=== What needs to be done ===
Check each line below for "list" and say how many have it, with no other words.

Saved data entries
----

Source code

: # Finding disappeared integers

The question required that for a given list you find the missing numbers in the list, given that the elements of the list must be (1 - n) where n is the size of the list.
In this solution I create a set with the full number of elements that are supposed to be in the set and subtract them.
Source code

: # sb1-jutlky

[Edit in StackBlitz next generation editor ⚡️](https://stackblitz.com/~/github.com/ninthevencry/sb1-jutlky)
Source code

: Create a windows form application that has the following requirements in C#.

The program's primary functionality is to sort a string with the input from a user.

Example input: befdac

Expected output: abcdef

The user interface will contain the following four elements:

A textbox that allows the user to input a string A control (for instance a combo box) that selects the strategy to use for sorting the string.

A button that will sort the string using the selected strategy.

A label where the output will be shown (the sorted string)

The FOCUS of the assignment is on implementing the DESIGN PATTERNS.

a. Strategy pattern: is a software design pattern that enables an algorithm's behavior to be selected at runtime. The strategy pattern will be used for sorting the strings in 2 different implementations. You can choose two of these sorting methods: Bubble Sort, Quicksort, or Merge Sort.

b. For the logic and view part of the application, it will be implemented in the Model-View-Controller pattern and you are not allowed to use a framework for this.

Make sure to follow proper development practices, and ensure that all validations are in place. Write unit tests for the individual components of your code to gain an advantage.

----

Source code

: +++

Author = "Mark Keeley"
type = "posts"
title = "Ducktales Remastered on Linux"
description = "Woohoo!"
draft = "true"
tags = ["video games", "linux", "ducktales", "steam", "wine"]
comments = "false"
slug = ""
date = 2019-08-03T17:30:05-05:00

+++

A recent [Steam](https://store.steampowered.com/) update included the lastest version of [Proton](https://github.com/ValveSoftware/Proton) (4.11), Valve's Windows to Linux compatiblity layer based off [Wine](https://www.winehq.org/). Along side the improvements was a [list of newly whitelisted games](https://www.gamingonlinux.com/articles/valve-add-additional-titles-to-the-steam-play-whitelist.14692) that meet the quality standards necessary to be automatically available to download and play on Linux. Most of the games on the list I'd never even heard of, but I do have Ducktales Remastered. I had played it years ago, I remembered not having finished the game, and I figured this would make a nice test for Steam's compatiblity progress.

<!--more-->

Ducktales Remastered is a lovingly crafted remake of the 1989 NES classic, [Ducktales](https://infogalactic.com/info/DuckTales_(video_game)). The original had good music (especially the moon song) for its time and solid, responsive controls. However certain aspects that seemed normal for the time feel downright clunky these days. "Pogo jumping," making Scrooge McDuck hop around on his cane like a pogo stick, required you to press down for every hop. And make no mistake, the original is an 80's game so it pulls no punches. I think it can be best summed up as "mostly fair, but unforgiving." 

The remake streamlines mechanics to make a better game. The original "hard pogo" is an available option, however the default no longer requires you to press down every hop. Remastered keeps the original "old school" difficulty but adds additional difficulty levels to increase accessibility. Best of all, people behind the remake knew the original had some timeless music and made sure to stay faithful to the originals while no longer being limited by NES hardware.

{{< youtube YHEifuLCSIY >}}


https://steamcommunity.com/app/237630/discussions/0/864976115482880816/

----

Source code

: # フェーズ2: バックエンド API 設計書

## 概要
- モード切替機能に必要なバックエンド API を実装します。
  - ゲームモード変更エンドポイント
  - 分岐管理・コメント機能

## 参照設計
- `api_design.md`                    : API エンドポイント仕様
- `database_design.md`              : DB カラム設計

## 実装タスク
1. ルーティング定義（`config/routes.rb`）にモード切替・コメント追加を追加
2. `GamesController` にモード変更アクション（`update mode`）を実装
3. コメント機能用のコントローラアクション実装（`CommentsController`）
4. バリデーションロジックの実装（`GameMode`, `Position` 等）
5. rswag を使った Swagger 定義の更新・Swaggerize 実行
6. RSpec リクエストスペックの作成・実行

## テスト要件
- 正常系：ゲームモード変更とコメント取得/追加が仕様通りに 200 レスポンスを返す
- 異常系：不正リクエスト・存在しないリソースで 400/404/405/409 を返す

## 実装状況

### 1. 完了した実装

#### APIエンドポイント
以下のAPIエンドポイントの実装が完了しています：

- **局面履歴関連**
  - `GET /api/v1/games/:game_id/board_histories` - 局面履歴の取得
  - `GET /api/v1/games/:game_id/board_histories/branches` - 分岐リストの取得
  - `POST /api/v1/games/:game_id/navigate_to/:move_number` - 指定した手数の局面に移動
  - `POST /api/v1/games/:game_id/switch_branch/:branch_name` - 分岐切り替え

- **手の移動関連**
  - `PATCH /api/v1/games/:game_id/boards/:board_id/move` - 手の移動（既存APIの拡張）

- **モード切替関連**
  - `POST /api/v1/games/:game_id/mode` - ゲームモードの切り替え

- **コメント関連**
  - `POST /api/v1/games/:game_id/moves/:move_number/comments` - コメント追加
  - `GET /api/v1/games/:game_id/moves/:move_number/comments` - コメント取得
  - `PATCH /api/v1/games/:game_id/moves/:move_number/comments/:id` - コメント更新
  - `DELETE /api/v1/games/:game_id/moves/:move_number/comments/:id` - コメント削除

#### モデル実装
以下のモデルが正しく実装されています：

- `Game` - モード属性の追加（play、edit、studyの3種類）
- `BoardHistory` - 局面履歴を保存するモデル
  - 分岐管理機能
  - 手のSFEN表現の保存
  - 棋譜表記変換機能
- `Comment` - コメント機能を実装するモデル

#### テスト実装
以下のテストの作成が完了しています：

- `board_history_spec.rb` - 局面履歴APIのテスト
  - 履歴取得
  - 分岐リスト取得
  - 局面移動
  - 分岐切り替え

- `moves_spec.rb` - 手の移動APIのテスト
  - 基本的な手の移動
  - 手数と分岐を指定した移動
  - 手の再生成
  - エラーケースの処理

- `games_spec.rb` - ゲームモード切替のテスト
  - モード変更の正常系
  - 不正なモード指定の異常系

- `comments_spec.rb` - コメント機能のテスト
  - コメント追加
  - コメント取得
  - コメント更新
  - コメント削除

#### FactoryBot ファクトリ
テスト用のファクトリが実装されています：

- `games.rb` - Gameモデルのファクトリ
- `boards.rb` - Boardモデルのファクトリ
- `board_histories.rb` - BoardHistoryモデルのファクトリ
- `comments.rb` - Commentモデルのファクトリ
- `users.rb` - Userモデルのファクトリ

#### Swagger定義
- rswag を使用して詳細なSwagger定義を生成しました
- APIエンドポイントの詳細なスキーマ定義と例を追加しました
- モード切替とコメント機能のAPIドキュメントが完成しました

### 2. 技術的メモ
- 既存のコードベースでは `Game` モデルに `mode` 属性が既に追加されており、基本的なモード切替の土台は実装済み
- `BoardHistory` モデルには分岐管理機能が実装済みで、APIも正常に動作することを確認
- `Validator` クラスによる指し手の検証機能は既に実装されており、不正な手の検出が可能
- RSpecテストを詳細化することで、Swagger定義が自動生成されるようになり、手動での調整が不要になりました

----

=== Answer to this problem ===
2